**Supplied data:**

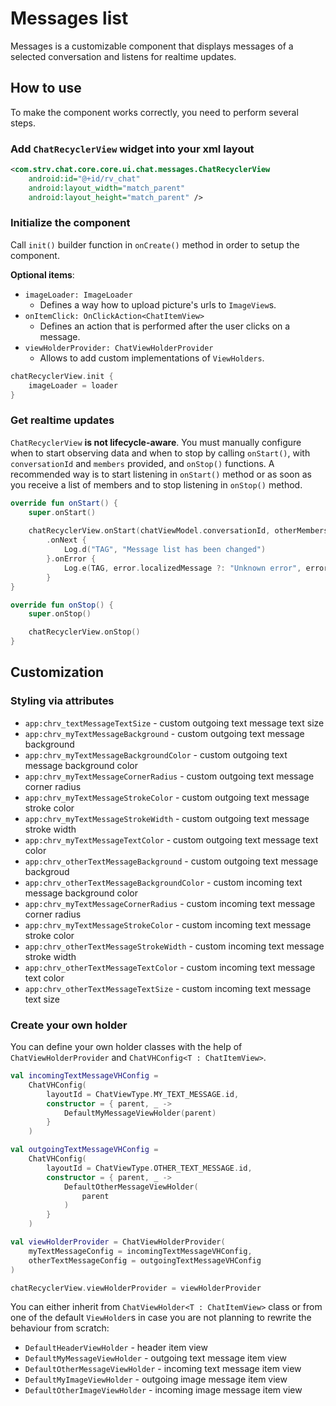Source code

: # Messages list

Messages is a customizable component that displays messages of a
selected conversation and listens for realtime updates.

## How to use

To make the component works correctly, you need to perform several
steps.

### Add `ChatRecyclerView` widget into your xml layout

```xml
<com.strv.chat.core.core.ui.chat.messages.ChatRecyclerView
    android:id="@+id/rv_chat"
    android:layout_width="match_parent"
    android:layout_height="match_parent" />
```
### Initialize the component
Call `init()` builder function in `onCreate()` method in order to setup
the component.

**Optional items**:
- `imageLoader: ImageLoader` 
  -   Defines a way how to upload picture's urls to `ImageView`s.
- `onItemClick: OnClickAction<ChatItemView>`
  -  Defines an action that is performed after the user clicks on a
     message.
- `viewHolderProvider: ChatViewHolderProvider`
  - Allows to add custom implementations of `ViewHolders`.
     
```kotlin
chatRecyclerView.init {
    imageLoader = loader
}
```

### Get realtime updates
`ChatRecyclerView` **is not lifecycle-aware**. You must manually configure
when to start observing data and when to stop by calling `onStart()`,
with `conversationId` and `members` provided, and `onStop()` functions.
A recommended way is to start listening in `onStart()` method or as soon
as you receive a list of members and to stop listening in `onStop()`
method.

```kotlin
override fun onStart() {
    super.onStart()
        
    chatRecyclerView.onStart(chatViewModel.conversationId, otherMembers)
        .onNext {
            Log.d("TAG", "Message list has been changed")
        }.onError {
            Log.e(TAG, error.localizedMessage ?: "Unknown error", error)
        }
}

override fun onStop() {
    super.onStop()

    chatRecyclerView.onStop()
}
```

## Customization

### Styling via attributes
- `app:chrv_textMessageTextSize` - custom outgoing text message text
  size
- `app:chrv_myTextMessageBackground` - custom outgoing text message
  background
- `app:chrv_myTextMessageBackgroundColor` - custom outgoing text message
  background color
- `app:chrv_myTextMessageCornerRadius` - custom outgoing text message
  corner radius
- `app:chrv_myTextMessageStrokeColor` - custom outgoing text message
  stroke color
- `app:chrv_myTextMessageStrokeWidth` - custom outgoing text message
  stroke width
- `app:chrv_myTextMessageTextColor` - custom outgoing text message text
  color
- `app:chrv_otherTextMessageBackground` - custom outgoing text message
  backgroud
- `app:chrv_otherTextMessageBackgroundColor` - custom incoming text
  message background color
- `app:chrv_myTextMessageCornerRadius` - custom incoming text message
  corner radius
- `app:chrv_myTextMessageStrokeColor` - custom incoming text message
  stroke color
- `app:chrv_otherTextMessageStrokeWidth` - custom incoming text message
  stroke width
- `app:chrv_otherTextMessageTextColor` - custom incoming text message
  text color
- `app:chrv_otherTextMessageTextSize` - custom incoming text message
  text size

### Create your own holder
You can define your own holder classes with the help of
`ChatViewHolderProvider` and `ChatVHConfig<T : ChatItemView>`.

```kotlin
val incomingTextMessageVHConfig =
    ChatVHConfig(
        layoutId = ChatViewType.MY_TEXT_MESSAGE.id,
        constructor = { parent, _ ->
            DefaultMyMessageViewHolder(parent)
        }
    )

val outgoingTextMessageVHConfig =
    ChatVHConfig(
        layoutId = ChatViewType.OTHER_TEXT_MESSAGE.id,
        constructor = { parent, _ ->
            DefaultOtherMessageViewHolder(
                parent      
            )
        }
    )

val viewHolderProvider = ChatViewHolderProvider(
    myTextMessageConfig = incomingTextMessageVHConfig,
    otherTextMessageConfig = outgoingTextMessageVHConfig
)

chatRecyclerView.viewHolderProvider = viewHolderProvider
```

You can either inherit from `ChatViewHolder<T : ChatItemView>` class or
from one of the default `ViewHolder`s in case you are not planning to
rewrite the behaviour from scratch:
- `DefaultHeaderViewHolder` - header item view
- `DefaultMyMessageViewHolder` - outgoing text message item view
- `DefaultOtherMessageViewHolder` - incoming text message item view
- `DefaultMyImageViewHolder` - outgoing image message item view
- `DefaultOtherImageViewHolder` - incoming image message item view

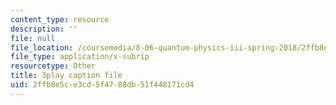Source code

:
 ```yaml
---
content_type: resource
description: ''
file: null
file_location: /coursemedia/8-06-quantum-physics-iii-spring-2018/2ffb8e5ce3cd5f4788db51f448171cd4_Du9eDHwGeAw.vtt
file_type: application/x-subrip
resourcetype: Other
title: 3play caption file
uid: 2ffb8e5c-e3cd-5f47-88db-51f448171cd4
---
```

**Assignment:**
Where pictures occur in the material above, omit them and return everything else exactly.

**Output:**
Source code

: # Messages list

Messages is a customizable component that displays messages of a
selected conversation and listens for realtime updates.

## How to use

To make the component works correctly, you need to perform several
steps.

### Add `ChatRecyclerView` widget into your xml layout

```xml
<com.strv.chat.core.core.ui.chat.messages.ChatRecyclerView
    android:id="@+id/rv_chat"
    android:layout_width="match_parent"
    android:layout_height="match_parent" />
```
### Initialize the component
Call `init()` builder function in `onCreate()` method in order to setup
the component.

**Optional items**:
- `imageLoader: ImageLoader` 
  -   Defines a way how to upload picture's urls to `ImageView`s.
- `onItemClick: OnClickAction<ChatItemView>`
  -  Defines an action that is performed after the user clicks on a
     message.
- `viewHolderProvider: ChatViewHolderProvider`
  - Allows to add custom implementations of `ViewHolders`.
     
```kotlin
chatRecyclerView.init {
    imageLoader = loader
}
```

### Get realtime updates
`ChatRecyclerView` **is not lifecycle-aware**. You must manually configure
when to start observing data and when to stop by calling `onStart()`,
with `conversationId` and `members` provided, and `onStop()` functions.
A recommended way is to start listening in `onStart()` method or as soon
as you receive a list of members and to stop listening in `onStop()`
method.

```kotlin
override fun onStart() {
    super.onStart()
        
    chatRecyclerView.onStart(chatViewModel.conversationId, otherMembers)
        .onNext {
            Log.d("TAG", "Message list has been changed")
        }.onError {
            Log.e(TAG, error.localizedMessage ?: "Unknown error", error)
        }
}

override fun onStop() {
    super.onStop()

    chatRecyclerView.onStop()
}
```

## Customization

### Styling via attributes
- `app:chrv_textMessageTextSize` - custom outgoing text message text
  size
- `app:chrv_myTextMessageBackground` - custom outgoing text message
  background
- `app:chrv_myTextMessageBackgroundColor` - custom outgoing text message
  background color
- `app:chrv_myTextMessageCornerRadius` - custom outgoing text message
  corner radius
- `app:chrv_myTextMessageStrokeColor` - custom outgoing text message
  stroke color
- `app:chrv_myTextMessageStrokeWidth` - custom outgoing text message
  stroke width
- `app:chrv_myTextMessageTextColor` - custom outgoing text message text
  color
- `app:chrv_otherTextMessageBackground` - custom outgoing text message
  backgroud
- `app:chrv_otherTextMessageBackgroundColor` - custom incoming text
  message background color
- `app:chrv_myTextMessageCornerRadius` - custom incoming text message
  corner radius
- `app:chrv_myTextMessageStrokeColor` - custom incoming text message
  stroke color
- `app:chrv_otherTextMessageStrokeWidth` - custom incoming text message
  stroke width
- `app:chrv_otherTextMessageTextColor` - custom incoming text message
  text color
- `app:chrv_otherTextMessageTextSize` - custom incoming text message
  text size

### Create your own holder
You can define your own holder classes with the help of
`ChatViewHolderProvider` and `ChatVHConfig<T : ChatItemView>`.

```kotlin
val incomingTextMessageVHConfig =
    ChatVHConfig(
        layoutId = ChatViewType.MY_TEXT_MESSAGE.id,
        constructor = { parent, _ ->
            DefaultMyMessageViewHolder(parent)
        }
    )

val outgoingTextMessageVHConfig =
    ChatVHConfig(
        layoutId = ChatViewType.OTHER_TEXT_MESSAGE.id,
        constructor = { parent, _ ->
            DefaultOtherMessageViewHolder(
                parent      
            )
        }
    )

val viewHolderProvider = ChatViewHolderProvider(
    myTextMessageConfig = incomingTextMessageVHConfig,
    otherTextMessageConfig = outgoingTextMessageVHConfig
)

chatRecyclerView.viewHolderProvider = viewHolderProvider
```

You can either inherit from `ChatViewHolder<T : ChatItemView>` class or
from one of the default `ViewHolder`s in case you are not planning to
rewrite the behaviour from scratch:
- `DefaultHeaderViewHolder` - header item view
- `DefaultMyMessageViewHolder` - outgoing text message item view
- `DefaultOtherMessageViewHolder` - incoming text message item view
- `DefaultMyImageViewHolder` - outgoing image message item view
- `DefaultOtherImageViewHolder` - incoming image message item view

Source code

:
 ```yaml
---
content_type: resource
description: ''
file: null
file_location: /coursemedia/8-06-quantum-physics-iii-spring-2018/2ffb8e5ce3cd5f4788db51f448171cd4_Du9eDHwGeAw.vtt
file_type: application/x-subrip
resourcetype: Other
title: 3play caption file
uid: 2ffb8e5c-e3cd-5f47-88db-51f448171cd4
---
```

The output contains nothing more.